On Tuesday, House Judiciary and Foreign Affairs subcommittees held a hearing on President Trump’s effort to ban travel to the United States from mostly Muslim-majority countries.
Commonly known as the Muslim ban, the policy went into full effect on Dec. 4, 2017, after the U.S. Supreme Court lifted temporary injunctions imposed by federal courts.
The policy involved seven countries: five Muslim-majority countries (Iran, Syria, Libya, Yemen and Somalia) and North Korea and Venezuela.
How much has this policy mattered? Based on data from the U.S. Department of State’s Bureau of Consular Affairs, which regularly provides the number of visas issued for all countries, the effect is dramatic.
Below is a graph that tabulates the number of immigrant visas issued each month since March 2017.
The graph excludes non-immigrant visas, which a tourist or a student would receive, for example, and separates into two categories the seven affected countries: the Muslim-majority countries and North Korea and Venezuela.
As the chart makes clear, the number of immigrant visas issued to citizens of these Muslim-majority countries dropped sharply — from 1,419 in October 2017 to 69 in January 2018.
The monthly number has ticked up since then, but it remains much lower than it was. Take Iran as an example. Only 537 immigrant visas were issued in 2018 to people born in Iran for the 12 months after the travel ban went into effect.
In 2017, 6,643 immigrant visas were issued to people born in Iran.
By contrast, North Korea and Venezuela did not experience a drop in visas issued — contradicting any notion that the travel ban wasn’t a “Muslim ban” because it included two non-Muslim countries.
But the effect of the Muslim ban could be even larger than this graph suggests. State Department data indicates only the “country of chargeability,” where the applicant was born, rather than where they reside.
An immigrant could have been born in Iran but lived in Canada for 30 years. If so, they would be marked as an immigrant from Iran, based on their country of chargeability.
The final issue involves what’s called the “waiver” process. The U.S. government can grant an immigrant a waiver while his or her case undergoes an in-depth review.
A waiver is not an immediate rejection, but the immigrant still will not receive a formal visa until the government determines that he or she won’t pose a threat and that the person’s entry is in the national interest.
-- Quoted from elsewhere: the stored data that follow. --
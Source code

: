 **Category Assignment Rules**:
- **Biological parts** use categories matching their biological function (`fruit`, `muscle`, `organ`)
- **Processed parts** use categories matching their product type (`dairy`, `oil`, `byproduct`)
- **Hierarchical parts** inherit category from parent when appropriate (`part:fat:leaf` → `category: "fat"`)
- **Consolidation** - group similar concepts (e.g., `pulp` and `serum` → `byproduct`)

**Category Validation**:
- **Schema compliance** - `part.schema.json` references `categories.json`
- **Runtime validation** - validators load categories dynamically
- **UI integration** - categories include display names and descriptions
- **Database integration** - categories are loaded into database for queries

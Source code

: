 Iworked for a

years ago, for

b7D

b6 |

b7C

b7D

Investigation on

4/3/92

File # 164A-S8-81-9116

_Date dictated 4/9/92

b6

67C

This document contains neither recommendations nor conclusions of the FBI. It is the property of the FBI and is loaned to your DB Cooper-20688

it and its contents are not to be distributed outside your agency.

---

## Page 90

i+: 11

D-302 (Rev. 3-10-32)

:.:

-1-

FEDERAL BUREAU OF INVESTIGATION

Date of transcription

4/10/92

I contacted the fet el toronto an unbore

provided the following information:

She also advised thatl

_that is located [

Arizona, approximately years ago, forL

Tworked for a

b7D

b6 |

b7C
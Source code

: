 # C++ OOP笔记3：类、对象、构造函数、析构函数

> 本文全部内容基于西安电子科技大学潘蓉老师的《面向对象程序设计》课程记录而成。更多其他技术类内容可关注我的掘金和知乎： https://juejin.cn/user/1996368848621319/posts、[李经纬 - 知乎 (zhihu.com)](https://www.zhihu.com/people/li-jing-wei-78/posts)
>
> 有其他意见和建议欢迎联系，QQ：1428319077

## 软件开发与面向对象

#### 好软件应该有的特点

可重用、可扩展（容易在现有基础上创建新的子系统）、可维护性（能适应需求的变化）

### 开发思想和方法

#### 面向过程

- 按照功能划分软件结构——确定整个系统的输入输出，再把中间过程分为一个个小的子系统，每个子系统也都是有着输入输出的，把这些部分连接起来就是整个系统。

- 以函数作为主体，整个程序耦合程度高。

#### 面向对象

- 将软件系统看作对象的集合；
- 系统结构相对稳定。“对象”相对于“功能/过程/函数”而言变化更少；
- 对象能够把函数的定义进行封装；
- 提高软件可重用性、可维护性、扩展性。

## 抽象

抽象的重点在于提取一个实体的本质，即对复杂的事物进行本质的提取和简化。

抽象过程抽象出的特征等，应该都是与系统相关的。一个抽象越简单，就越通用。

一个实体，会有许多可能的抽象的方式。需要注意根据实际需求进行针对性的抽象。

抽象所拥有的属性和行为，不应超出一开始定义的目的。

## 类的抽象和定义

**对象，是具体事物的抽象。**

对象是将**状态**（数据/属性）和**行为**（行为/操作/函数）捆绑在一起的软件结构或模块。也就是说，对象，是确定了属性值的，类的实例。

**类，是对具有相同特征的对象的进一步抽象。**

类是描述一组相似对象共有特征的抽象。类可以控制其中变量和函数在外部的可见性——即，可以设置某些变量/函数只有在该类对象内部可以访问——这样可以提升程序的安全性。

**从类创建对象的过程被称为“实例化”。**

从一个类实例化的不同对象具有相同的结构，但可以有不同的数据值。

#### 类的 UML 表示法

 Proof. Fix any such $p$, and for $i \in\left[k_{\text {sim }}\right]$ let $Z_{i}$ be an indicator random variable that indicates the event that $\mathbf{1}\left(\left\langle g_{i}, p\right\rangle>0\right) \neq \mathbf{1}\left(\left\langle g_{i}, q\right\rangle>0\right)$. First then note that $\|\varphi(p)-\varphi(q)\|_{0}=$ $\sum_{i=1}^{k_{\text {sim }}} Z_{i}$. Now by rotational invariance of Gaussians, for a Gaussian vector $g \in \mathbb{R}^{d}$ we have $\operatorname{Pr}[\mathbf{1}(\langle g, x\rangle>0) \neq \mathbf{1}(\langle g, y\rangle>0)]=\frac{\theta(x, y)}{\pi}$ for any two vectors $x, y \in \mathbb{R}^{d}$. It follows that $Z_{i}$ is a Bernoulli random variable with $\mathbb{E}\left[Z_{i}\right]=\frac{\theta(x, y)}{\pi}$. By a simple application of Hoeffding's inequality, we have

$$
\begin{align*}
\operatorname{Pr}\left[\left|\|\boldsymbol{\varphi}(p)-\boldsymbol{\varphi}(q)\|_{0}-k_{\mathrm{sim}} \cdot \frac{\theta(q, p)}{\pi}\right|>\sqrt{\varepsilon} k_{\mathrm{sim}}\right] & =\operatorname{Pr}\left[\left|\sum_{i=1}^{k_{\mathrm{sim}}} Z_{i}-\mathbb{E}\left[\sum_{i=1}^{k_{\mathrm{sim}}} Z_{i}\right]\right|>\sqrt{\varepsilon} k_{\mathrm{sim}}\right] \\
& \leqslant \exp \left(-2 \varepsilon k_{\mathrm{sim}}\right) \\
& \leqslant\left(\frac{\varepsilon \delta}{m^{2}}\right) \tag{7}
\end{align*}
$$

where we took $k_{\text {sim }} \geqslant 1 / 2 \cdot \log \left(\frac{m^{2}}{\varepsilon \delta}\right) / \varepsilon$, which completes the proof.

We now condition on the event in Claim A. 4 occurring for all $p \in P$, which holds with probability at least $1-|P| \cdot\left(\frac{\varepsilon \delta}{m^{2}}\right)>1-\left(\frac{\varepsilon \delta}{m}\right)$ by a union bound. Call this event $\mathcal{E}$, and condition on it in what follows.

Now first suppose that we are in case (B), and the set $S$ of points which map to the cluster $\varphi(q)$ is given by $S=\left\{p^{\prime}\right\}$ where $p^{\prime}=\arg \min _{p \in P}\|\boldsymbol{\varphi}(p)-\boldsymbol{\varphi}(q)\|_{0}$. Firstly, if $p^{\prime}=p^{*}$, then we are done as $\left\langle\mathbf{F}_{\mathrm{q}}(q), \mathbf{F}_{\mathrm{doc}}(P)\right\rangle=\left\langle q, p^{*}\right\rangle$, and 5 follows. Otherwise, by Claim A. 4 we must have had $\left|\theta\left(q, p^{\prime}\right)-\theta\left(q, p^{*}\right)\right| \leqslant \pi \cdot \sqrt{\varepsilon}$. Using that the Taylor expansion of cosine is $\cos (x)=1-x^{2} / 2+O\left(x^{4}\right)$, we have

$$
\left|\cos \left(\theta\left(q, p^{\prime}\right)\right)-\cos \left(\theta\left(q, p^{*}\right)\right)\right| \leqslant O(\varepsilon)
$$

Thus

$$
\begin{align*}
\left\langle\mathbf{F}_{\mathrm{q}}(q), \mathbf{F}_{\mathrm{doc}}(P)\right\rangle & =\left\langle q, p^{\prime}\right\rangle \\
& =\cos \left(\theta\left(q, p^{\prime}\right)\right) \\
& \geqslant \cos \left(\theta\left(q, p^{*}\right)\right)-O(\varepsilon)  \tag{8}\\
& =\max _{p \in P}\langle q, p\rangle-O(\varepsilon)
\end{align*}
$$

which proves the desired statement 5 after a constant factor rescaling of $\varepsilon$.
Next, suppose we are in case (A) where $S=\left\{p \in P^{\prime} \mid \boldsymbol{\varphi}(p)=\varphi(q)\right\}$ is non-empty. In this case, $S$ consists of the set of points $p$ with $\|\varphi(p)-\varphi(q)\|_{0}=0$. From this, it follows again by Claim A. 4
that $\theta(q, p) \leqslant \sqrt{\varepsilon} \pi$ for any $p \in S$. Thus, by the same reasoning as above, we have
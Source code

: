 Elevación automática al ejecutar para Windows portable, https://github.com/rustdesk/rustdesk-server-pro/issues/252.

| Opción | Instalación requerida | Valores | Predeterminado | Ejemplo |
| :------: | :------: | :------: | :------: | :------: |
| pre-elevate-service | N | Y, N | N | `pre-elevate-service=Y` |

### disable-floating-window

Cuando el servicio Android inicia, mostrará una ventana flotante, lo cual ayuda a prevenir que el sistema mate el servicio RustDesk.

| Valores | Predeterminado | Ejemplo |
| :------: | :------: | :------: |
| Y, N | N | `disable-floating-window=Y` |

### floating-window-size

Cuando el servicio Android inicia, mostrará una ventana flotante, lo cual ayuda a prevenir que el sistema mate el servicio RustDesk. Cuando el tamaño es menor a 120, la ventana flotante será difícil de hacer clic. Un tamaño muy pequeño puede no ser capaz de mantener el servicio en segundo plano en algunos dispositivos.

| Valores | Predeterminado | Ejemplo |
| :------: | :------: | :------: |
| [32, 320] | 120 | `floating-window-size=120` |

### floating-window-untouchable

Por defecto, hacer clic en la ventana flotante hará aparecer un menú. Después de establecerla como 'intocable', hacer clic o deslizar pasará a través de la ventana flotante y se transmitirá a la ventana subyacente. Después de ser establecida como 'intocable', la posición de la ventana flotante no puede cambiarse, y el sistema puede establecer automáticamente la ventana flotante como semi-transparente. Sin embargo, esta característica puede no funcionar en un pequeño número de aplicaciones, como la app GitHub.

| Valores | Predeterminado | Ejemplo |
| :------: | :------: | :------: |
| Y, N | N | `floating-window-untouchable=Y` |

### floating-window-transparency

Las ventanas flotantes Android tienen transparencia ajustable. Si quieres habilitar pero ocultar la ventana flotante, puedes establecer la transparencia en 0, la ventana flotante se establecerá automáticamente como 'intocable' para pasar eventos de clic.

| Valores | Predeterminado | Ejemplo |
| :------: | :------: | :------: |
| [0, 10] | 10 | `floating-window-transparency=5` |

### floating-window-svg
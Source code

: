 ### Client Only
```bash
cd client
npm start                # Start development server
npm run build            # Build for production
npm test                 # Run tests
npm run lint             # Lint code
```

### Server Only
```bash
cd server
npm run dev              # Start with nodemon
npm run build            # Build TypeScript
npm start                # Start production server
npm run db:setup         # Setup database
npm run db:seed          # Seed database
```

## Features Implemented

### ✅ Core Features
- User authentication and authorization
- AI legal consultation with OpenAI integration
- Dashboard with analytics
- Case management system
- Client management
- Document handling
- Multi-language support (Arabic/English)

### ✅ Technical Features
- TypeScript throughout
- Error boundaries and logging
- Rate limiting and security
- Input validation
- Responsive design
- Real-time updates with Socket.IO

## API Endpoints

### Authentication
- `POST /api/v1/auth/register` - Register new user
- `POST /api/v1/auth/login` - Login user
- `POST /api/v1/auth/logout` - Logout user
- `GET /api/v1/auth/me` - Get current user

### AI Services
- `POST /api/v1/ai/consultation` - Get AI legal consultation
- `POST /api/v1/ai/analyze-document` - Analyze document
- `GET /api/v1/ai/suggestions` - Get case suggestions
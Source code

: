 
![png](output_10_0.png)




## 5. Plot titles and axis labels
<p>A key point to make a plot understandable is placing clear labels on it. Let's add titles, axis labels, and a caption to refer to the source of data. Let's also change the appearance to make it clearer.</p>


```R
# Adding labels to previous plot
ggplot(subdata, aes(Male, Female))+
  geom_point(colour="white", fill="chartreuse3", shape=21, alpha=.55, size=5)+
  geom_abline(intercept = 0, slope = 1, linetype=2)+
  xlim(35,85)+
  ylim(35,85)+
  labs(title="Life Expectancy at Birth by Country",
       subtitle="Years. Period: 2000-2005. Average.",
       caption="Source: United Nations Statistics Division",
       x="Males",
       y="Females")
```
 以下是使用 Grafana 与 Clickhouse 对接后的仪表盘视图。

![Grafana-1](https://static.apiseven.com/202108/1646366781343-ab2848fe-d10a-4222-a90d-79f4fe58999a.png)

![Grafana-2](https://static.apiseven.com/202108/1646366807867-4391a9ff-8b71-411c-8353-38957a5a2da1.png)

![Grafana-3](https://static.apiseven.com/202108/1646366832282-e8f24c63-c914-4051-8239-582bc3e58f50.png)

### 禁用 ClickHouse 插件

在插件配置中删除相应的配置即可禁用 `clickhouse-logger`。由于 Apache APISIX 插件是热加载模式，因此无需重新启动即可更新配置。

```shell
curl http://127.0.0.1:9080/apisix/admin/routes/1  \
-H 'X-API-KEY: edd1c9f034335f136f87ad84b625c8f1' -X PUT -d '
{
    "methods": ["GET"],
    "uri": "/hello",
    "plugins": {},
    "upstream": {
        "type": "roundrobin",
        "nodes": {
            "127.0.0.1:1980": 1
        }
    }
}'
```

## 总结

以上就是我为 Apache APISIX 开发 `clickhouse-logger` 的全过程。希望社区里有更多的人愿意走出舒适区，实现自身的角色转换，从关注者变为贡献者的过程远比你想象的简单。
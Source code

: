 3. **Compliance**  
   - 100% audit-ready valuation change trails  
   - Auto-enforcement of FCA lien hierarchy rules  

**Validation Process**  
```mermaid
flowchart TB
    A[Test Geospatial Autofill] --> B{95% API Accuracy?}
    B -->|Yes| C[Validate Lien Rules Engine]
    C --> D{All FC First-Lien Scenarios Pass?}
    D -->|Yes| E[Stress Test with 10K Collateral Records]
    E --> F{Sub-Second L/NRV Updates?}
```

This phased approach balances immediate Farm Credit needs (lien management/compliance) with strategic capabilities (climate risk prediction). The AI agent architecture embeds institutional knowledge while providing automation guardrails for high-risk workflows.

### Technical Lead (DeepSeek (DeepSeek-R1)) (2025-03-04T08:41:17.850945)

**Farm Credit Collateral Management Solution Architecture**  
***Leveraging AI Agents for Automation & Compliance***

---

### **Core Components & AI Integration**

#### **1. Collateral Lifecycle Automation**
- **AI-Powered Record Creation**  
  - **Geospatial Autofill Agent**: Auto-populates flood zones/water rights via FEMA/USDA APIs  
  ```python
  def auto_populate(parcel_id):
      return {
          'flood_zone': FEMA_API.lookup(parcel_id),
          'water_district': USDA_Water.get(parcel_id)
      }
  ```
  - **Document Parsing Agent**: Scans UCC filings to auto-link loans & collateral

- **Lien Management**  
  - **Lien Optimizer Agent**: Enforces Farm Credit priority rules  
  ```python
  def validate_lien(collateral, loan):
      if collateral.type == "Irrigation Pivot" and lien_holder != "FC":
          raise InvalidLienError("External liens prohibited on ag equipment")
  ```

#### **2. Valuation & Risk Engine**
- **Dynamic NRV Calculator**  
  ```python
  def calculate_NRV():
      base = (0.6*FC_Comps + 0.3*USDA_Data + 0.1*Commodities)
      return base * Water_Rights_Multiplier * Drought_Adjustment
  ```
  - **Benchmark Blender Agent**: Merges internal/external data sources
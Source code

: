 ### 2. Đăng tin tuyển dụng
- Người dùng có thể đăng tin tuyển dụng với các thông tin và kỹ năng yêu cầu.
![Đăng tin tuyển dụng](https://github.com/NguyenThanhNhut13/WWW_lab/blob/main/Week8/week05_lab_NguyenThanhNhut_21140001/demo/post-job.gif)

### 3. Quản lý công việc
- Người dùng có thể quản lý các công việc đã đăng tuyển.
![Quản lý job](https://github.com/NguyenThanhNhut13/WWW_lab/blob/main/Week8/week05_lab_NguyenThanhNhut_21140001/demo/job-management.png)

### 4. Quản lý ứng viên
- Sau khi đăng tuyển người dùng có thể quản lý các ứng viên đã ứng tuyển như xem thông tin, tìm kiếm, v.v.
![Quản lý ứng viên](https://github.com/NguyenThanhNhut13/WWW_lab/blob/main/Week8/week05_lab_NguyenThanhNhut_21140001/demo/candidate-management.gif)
The Trump administration argued before the Supreme Court that the waiver process simply allows for “enhanced vetting.”
Since the ban went into effect, 98 percent of people from affected countries who applied for a visa were rejected, and the other 2 percent received a waiver.
However, State Department information does not indicate how many of those 2 percent have received a visa for entry into the United States to date, and there have been lawsuits from potential immigrants who say they have been under waiver for at least 16 months without any resolution.
Without any way to know how many people who received a waiver ultimately got a visa, we cannot fully assess the impact of the ban.
If these people are denied a visa, then the effect of the travel ban will be even larger than what the data shows.
The only way to know is for the State Department to release this information or for members of Congress to demand it.